▶ _TASK STATEMENT_:
Show all lines containing "widetilde" from the data below.

[Collected data]

┄┄┄┄┄┄┄┄┄┄

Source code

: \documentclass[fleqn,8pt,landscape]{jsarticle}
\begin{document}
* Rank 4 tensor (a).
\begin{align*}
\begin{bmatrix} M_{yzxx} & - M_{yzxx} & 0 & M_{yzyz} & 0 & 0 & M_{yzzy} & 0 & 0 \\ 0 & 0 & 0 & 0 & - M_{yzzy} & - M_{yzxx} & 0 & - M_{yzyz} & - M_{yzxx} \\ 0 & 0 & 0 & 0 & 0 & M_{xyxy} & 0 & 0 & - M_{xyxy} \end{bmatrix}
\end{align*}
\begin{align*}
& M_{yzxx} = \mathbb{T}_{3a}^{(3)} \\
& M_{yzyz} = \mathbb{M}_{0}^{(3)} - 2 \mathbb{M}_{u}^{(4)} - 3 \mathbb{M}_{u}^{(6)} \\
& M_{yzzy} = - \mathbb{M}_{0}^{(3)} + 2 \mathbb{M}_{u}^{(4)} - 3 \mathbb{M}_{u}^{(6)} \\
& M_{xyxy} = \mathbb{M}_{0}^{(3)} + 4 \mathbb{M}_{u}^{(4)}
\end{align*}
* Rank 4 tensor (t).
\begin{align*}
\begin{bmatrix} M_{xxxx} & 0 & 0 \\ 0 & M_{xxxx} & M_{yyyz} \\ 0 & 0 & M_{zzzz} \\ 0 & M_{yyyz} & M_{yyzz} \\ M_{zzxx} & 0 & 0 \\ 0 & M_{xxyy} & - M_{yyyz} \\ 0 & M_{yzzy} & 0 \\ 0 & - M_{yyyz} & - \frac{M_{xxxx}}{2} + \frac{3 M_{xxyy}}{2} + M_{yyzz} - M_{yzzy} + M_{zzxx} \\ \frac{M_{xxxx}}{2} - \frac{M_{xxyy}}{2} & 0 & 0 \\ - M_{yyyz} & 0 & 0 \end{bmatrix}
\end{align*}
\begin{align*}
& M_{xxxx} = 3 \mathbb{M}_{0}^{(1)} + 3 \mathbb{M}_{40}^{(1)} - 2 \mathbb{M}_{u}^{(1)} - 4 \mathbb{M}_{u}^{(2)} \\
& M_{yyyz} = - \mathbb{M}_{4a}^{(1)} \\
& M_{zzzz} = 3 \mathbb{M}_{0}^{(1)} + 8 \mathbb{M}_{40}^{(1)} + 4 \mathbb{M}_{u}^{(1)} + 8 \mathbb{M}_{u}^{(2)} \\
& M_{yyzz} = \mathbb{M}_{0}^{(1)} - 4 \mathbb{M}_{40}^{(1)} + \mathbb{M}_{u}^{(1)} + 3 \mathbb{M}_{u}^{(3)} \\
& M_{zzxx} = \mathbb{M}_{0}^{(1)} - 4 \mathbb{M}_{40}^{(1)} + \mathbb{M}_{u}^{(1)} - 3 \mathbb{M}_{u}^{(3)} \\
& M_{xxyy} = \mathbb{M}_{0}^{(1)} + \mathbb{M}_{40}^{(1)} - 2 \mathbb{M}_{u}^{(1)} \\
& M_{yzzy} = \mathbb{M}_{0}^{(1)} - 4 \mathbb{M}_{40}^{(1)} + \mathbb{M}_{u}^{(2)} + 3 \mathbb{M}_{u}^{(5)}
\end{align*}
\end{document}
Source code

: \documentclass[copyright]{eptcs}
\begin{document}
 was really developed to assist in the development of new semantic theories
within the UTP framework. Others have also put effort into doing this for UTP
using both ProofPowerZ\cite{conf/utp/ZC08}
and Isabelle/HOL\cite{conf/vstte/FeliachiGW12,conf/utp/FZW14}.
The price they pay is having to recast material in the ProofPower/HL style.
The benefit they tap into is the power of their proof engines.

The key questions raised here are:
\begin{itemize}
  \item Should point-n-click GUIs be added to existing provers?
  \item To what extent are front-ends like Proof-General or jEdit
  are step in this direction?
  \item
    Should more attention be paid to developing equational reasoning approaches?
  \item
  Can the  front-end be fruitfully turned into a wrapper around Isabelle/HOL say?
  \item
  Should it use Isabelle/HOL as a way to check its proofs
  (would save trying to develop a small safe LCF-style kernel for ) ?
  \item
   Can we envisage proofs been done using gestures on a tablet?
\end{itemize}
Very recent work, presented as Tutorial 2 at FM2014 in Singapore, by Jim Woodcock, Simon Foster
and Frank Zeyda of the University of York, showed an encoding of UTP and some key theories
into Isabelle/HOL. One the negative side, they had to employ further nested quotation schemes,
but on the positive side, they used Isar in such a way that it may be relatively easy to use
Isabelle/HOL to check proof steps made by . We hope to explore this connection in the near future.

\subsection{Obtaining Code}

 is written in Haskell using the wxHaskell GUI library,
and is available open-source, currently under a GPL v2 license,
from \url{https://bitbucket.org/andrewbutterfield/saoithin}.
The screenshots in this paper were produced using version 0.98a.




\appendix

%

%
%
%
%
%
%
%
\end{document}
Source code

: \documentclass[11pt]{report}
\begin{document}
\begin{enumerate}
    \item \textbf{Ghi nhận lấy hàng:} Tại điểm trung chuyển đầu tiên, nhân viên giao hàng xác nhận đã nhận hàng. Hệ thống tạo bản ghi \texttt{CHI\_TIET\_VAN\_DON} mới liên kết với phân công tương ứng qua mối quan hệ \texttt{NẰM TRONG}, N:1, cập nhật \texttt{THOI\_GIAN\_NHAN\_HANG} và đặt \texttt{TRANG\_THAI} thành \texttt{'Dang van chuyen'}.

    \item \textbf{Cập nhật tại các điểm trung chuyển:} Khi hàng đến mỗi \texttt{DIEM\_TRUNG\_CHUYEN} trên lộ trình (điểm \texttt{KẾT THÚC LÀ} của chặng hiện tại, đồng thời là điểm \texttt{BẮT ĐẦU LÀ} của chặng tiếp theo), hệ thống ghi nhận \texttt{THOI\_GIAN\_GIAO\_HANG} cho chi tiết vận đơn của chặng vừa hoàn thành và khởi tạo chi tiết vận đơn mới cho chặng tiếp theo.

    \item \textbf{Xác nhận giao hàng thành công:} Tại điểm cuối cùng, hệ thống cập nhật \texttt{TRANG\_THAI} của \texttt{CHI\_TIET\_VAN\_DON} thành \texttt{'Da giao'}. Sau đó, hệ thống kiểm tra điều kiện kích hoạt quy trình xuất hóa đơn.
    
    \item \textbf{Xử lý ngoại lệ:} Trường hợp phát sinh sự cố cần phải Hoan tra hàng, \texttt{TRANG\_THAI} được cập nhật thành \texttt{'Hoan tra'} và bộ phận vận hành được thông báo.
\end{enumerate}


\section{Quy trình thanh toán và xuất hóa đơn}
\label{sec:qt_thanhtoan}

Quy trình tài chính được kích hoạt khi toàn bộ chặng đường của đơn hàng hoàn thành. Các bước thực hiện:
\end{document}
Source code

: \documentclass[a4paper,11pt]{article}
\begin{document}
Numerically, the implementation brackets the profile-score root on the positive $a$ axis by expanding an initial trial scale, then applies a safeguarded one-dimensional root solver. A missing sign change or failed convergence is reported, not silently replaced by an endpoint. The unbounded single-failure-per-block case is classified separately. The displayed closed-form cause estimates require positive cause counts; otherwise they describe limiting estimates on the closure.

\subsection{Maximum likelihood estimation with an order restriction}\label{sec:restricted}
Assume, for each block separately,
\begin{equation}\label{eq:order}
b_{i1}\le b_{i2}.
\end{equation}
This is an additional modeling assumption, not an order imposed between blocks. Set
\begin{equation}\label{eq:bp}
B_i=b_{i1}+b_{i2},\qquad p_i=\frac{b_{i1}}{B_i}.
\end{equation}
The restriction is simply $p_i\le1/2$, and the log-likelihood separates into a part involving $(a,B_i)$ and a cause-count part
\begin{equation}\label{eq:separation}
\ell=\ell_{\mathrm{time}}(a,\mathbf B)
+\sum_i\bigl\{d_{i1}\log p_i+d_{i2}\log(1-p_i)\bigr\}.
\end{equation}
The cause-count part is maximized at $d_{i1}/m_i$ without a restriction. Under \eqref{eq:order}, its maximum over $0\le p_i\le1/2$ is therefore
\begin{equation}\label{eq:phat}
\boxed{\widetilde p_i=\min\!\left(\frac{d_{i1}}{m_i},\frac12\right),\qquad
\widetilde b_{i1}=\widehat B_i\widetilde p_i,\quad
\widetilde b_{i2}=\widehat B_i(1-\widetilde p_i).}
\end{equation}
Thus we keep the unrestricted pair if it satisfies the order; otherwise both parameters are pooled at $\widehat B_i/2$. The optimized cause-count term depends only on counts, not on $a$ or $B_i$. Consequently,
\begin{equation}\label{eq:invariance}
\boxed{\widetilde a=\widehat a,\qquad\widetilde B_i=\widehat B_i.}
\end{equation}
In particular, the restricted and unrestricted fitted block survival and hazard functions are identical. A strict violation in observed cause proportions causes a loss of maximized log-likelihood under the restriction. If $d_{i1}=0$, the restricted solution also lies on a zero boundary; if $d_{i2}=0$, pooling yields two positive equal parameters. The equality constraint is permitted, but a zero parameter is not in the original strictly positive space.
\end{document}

┄┄┄┄┄┄┄┄┄┄

▶ _ANSWER SECTION_:
\boxed{\widetilde p_i=\min\!\left(\frac{d_{i1}}{m_i},\frac12\right),\qquad
\widetilde b_{i1}=\widehat B_i\widetilde p_i,\quad
\widetilde b_{i2}=\widehat B_i(1-\widetilde p_i).}
\boxed{\widetilde a=\widehat a,\qquad\widetilde B_i=\widehat B_i.}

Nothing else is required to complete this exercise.